The weather in one location is influenced by its surroundings. The size of the “surroundings” is dependent on the model time-step. Towards the poles of the latitude-longitude grid many grid-points are clustered together so if I live at 89 degrees north, many grid-points will influence my weather. These grid-points may be distributed over many different processing cores and so each must communicate their weather to my core in order for my weather to be predicted. This inevitably leads to a lot of communication and so the forecasting models on each core end up waiting for data from their surroundings. Consequently, various quasi-uniform grids are being considered and studied for the next generation Unified Model (see figure).

**Semi-implicit time-stepping**

The efficiency of a model is related to the largest possible time-step that can be taken. If a very large time-step is used then the model will finish its forecast more quickly. If it doesn’t crash in the process. Large time-steps can make models blow up if you are trying to propagate a wave or move some mass by more than one grid box in a time-step. The fastest waves simulated by climate models are sound waves. We do not want the model time-step to be restricted by the time taken for a sound-wave to travel from one grid-box to the next. So instead of solving the sound-waves explicitly, moving them by just one grid-box every time step, they are solved implicitly, which requires a simultaneous solution over every grid-box of the equations governing their motion. This removes the time-step restriction based on sound waves which enables a model to take much longer time-steps and therefore complete its forecast more quickly. But the simultaneous solution over all grid-points means global communication which will limit parallel scaling. In GungHo we are investigating linear equation solvers which are more efficient on many cores (to solve the simultaneous equations) and we are also considering only solving the equations simultaneously in the vertical direction and not the horizontal direction. The vertical grid-spacing is much smaller than the horizontal grid-spacing (by perhaps a factor of 1000) so if we can remove the time-step restrictions based on the speed of sound in just the vertical direction then this might be sufficient to allow long enough time steps to finish the forecast in time while not requiring global communication which slows down a model running on 100,000 cores.

Semi-Lagrangian advection

To be able to take even longer time-steps and thus finish a forecast even more quickly, semi-Lagrangian advection is used in many advanced weather forecasting models. Rather than propagating information from one grid-box to the next, the properties of the atmosphere (temperature, velocity, moisture content etc) are moved a long distance in one time-step. In order to predict the conditions at any grid-box at the new time-step, the winds from the old time-step are used to calculate an approximate departure point. Ie where did the atmosphere come from to arrive at this grid-box at the new time step. The conditions at the old time-step are then interpolated onto the departure point and moved to the current grid-box. Semi-Lagrangian advection allows much longer, stable and accurate time-steps. But it seems that any advanced technique that allows longer time-steps will also limit parallel scaling.
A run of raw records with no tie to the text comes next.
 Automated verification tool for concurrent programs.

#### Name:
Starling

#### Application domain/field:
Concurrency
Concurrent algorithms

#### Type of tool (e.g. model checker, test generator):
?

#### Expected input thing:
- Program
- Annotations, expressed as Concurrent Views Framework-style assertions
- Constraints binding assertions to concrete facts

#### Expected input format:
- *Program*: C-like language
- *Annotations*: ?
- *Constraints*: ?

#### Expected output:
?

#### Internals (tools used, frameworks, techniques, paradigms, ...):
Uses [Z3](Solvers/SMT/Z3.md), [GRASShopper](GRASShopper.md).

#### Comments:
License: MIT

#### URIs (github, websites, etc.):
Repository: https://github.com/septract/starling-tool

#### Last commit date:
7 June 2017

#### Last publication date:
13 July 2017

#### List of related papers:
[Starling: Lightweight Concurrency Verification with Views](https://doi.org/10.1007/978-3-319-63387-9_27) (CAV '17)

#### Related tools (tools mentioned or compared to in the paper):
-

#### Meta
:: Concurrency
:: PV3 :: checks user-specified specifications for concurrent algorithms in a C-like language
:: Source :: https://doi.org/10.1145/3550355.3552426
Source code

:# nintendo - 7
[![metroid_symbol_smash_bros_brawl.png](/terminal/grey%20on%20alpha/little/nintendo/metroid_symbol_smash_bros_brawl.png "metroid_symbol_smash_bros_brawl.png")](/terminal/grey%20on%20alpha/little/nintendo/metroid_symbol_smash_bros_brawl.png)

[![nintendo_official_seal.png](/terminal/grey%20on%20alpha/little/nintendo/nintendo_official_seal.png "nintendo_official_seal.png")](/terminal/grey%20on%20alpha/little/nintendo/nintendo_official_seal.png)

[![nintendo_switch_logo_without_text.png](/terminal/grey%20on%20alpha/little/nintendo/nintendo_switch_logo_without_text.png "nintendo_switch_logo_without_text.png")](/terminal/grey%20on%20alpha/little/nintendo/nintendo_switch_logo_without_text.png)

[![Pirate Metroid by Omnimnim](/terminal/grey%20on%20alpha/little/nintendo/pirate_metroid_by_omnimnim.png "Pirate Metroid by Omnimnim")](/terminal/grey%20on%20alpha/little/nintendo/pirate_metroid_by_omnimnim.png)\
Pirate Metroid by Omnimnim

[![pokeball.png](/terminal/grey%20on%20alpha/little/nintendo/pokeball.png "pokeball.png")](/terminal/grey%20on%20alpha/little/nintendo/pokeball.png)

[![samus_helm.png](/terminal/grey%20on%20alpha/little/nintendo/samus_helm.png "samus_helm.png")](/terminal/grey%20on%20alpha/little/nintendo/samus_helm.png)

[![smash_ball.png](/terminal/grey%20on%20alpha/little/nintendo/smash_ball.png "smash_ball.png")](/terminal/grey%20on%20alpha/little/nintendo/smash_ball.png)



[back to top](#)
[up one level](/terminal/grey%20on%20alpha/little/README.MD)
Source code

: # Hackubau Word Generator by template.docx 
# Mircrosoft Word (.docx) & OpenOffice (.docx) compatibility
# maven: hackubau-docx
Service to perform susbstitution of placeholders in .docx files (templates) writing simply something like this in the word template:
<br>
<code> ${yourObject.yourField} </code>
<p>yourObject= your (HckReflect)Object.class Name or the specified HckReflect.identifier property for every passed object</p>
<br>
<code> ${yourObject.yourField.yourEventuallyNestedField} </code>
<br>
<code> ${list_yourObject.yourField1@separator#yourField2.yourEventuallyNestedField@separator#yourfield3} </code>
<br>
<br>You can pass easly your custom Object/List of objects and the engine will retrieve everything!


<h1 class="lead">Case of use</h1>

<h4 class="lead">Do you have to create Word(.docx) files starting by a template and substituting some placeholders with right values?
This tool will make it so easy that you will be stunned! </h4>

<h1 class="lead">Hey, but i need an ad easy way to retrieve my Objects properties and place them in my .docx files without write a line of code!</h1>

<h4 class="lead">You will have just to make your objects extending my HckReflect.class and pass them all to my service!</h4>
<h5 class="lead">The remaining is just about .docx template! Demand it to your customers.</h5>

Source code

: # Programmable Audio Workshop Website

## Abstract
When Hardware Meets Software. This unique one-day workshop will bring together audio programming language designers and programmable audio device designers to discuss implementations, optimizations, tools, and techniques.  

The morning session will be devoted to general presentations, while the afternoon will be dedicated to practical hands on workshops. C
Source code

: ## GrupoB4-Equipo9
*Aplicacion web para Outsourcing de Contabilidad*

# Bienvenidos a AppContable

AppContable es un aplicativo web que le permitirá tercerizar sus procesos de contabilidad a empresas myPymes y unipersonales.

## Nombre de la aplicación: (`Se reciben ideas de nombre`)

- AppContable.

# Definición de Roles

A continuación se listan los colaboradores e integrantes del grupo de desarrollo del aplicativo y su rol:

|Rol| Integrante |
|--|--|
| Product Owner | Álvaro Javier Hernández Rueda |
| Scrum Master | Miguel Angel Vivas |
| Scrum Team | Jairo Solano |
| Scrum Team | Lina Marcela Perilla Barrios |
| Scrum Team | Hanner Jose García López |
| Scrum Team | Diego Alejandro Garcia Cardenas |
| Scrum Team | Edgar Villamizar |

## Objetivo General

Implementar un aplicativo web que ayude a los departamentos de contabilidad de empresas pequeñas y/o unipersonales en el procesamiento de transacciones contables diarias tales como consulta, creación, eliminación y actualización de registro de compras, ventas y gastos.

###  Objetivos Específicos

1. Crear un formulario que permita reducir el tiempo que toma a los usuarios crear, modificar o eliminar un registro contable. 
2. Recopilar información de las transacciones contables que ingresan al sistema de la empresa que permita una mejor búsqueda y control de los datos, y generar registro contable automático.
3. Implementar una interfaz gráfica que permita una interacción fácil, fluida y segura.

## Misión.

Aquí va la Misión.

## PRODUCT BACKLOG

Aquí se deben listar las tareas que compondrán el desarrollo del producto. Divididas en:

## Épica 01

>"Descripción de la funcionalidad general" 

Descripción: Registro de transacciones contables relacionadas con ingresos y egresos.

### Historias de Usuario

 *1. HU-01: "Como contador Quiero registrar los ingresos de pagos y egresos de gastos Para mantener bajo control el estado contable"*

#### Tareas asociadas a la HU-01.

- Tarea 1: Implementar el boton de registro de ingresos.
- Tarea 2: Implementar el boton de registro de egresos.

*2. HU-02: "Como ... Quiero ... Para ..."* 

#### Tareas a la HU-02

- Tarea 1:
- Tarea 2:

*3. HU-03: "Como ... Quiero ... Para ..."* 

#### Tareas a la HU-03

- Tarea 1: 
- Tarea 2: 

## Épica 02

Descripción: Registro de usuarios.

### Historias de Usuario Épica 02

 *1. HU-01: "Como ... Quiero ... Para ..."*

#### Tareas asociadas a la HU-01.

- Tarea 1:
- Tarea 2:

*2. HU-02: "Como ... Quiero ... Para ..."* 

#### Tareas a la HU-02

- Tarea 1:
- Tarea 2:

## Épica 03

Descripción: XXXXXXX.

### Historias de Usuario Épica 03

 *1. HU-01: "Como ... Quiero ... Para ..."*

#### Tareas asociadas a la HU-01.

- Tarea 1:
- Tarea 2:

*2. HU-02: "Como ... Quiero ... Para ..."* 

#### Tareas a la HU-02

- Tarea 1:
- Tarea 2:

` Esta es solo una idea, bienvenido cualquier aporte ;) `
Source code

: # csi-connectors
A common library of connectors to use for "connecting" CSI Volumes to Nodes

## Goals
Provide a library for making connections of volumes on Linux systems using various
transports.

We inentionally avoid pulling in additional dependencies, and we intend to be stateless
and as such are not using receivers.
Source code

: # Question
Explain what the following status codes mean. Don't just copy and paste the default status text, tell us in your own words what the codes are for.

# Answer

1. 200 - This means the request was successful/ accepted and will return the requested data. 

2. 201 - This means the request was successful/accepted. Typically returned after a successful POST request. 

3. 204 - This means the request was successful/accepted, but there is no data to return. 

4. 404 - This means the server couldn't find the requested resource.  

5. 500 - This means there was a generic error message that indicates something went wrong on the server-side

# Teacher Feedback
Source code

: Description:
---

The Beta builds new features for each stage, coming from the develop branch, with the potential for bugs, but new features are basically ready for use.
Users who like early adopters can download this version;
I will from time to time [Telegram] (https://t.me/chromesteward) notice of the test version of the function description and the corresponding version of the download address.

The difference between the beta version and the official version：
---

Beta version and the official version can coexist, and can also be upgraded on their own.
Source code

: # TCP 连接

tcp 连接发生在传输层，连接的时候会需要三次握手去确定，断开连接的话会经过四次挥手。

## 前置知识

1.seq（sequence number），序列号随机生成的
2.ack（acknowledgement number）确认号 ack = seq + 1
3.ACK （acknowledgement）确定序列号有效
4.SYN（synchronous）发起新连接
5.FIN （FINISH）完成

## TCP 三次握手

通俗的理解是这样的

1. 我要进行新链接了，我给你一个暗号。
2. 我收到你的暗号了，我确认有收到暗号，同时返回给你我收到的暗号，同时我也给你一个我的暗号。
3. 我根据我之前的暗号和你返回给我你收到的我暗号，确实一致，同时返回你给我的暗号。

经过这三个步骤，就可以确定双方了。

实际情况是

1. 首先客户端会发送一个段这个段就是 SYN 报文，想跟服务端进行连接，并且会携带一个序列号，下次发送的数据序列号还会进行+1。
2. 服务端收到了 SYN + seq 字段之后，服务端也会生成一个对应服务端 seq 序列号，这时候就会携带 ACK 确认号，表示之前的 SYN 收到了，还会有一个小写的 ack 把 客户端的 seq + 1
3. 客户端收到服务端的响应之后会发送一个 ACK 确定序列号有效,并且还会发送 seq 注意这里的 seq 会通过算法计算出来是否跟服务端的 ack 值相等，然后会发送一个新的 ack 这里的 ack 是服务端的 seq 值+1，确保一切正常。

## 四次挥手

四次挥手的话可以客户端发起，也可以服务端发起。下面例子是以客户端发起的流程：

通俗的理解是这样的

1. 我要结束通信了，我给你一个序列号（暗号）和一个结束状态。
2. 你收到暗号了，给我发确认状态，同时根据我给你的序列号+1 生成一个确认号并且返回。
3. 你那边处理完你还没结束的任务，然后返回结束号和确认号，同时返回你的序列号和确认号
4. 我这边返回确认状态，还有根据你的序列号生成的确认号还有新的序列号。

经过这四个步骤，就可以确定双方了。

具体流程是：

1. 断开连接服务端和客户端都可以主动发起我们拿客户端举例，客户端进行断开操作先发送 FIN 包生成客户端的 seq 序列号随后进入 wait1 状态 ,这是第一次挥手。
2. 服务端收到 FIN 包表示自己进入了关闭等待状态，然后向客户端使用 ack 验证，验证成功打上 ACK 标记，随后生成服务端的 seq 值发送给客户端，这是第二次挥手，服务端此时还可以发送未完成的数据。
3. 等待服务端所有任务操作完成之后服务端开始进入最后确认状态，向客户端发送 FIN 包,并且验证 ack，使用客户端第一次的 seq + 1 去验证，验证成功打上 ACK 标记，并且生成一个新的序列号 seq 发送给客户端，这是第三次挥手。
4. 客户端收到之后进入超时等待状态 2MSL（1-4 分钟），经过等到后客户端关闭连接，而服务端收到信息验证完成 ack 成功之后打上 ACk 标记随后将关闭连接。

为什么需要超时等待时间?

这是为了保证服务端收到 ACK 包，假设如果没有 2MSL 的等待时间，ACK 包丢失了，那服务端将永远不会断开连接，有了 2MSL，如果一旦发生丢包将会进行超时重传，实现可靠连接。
The departure point may be on a different processing core or even (near the pole) not the next core along but the one after that. Therefore alot of communication is needed for semi-Lagrangian advection and the advantages may be lost when moving to massively parallel computers. The GungHo project is therefore investigating alternatives, such as “Auxiliary semi-Lagrangian” which basically means advecting the properties one grid-box at a time but using lots of small sub time-steps.

It is possible that the next version of the UM will still use semi-implicit time-stepping, semi-Lagrangian advection but will use the Yin-Yang (overlapping) grid (see figure). The one after may look very different, perhaps on an icosahedral grid with an option for implicit time-stepping only in the vertical and without semi-Lagrangian advection.